Regionalisation in BRIDGE refers to a strategy to promote the use of BRIDGE at the level of a region, including building interest and commitment among regional stakeholders, setting regional objectives and timelines, developing regional human resources, contextualising materials and supporting regional networks and partnerships.

In this regard BRIDGE implementers can conduct BRIDGE on a regional basis, that is, the program may be customised to suit and include a number of countries or client organisations within a particular region.  For example, implementers may wish to work with regional associations of electoral administrators to conduct BRIDGE workshops at a central location, or take a sub-regional approach by conducting BRIDGE workshops in various locations. This could be particularly useful if the region is widespread, yet is united by cultural or language links.

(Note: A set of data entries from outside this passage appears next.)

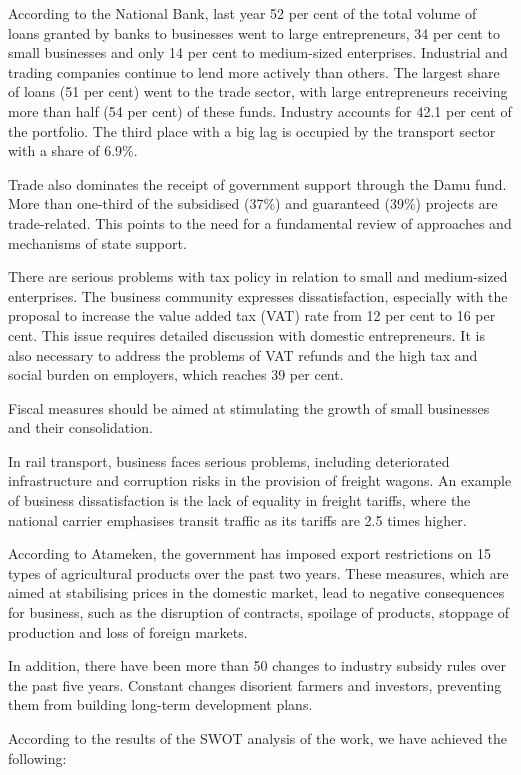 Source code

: \begin{multicols}{2}
According to the National Bank, last year 52 per cent of the total
volume of loans granted by banks to businesses went to large
entrepreneurs, 34 per cent to small businesses and only 14 per cent to
medium-sized enterprises. Industrial and trading companies continue to
lend more actively than others. The largest share of loans (51 per cent)
went to the trade sector, with large entrepreneurs receiving more than
half (54 per cent) of these funds. Industry accounts for 42.1 per cent
of the portfolio. The third place with a big lag is occupied by the
transport sector with a share of 6.9\%.

Trade also dominates the receipt of government support through the Damu
fund. More than one-third of the subsidised (37\%) and guaranteed (39\%)
projects are trade-related. This points to the need for a fundamental
review of approaches and mechanisms of state support.

There are serious problems with tax policy in relation to small and
medium-sized enterprises. The business community expresses
dissatisfaction, especially with the proposal to increase the value
added tax (VAT) rate from 12 per cent to 16 per cent. This issue
requires detailed discussion with domestic entrepreneurs. It is also
necessary to address the problems of VAT refunds and the high tax and
social burden on employers, which reaches 39 per cent.

Fiscal measures should be aimed at stimulating the growth of small
businesses and their consolidation.

In rail transport, business faces serious problems, including
deteriorated infrastructure and corruption risks in the provision of
freight wagons. An example of business dissatisfaction is the lack of
equality in freight tariffs, where the national carrier emphasises
transit traffic as its tariffs are 2.5 times higher.

According to Atameken, the government has imposed export restrictions on
15 types of agricultural products over the past two years. These
measures, which are aimed at stabilising prices in the domestic market,
lead to negative consequences for business, such as the disruption of
contracts, spoilage of products, stoppage of production and loss of
foreign markets.

In addition, there have been more than 50 changes to industry subsidy
rules over the past five years. Constant changes disorient farmers and
investors, preventing them from building long-term development plans.

According to the results of the SWOT analysis of the work, we have
achieved the following:
\end{multicols}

It should be recognised that regionalisation brings with it inherent challenges due to the diversity: culturally, geographically as well as differing challenges and priorities.

Regionalisation can be beneficial for a number of reasons:

  • It can be a more effective use of human and financial resources
  • Regional examples and experiences are sometimes more easily shared due to linguistic and cultural ties
  • It creates an environment for sharing comparative experiences from a diversity of contexts thus strengthening  the approach used in the BRIDGE curriculum
  • It creates opportunities for the networking of practitioners

There are a number of elements that together create a regional strategy including:

  1. Developing partnerships
  • Encourages strong BRIDGE partner coordination and joint programming and is key to the success of regionalisation
  • Builds interest and commitment for BRIDGE programs between regional stakeholders
  • Increases advocacy and promotion of BRIDGE through the dissemination of informational materials e.g. brochures, posters, BRIDGE website. Local language information can be particularly useful
  • Uses BRIDGE showcase workshops as a way to create understanding and highlighting the relevance and benefits of BRIDGE and to generate buy-in for regional programmes.
  • Creates synergies and partnerships with regional organisations and associations
  1. Participants
  • Participants are drawn from a number of countries in the region. This is beneficial as it creates an environment for sharing comparative experiences from a diversity of contexts
  1. Regionalisation of BRIDGE materials
  • Development of regional case studies
  • Customisation
  • Translation
  • Resources in original language identified
  • Adaptation to take account of regional, political and cultural history
  1. BRIDGE human resources

    A regional approach can be used to create a pool of BRIDGE resource persons including facilitators, implementers and translators. Sometimes it can be a more effective economy of scale to have the BRIDGE resource persons spread through regions rather than all concentrated in one country where opportunities to implement BRIDGE activities may be more limited.

  1. Regional networks

    One of the benefits of a regional approach is that it creates opportunities for practitioners to develop networks. Networks can be beneficial for strengthening the notion of professionalism as well as providing access to comparative experience which is made easier by personal connections.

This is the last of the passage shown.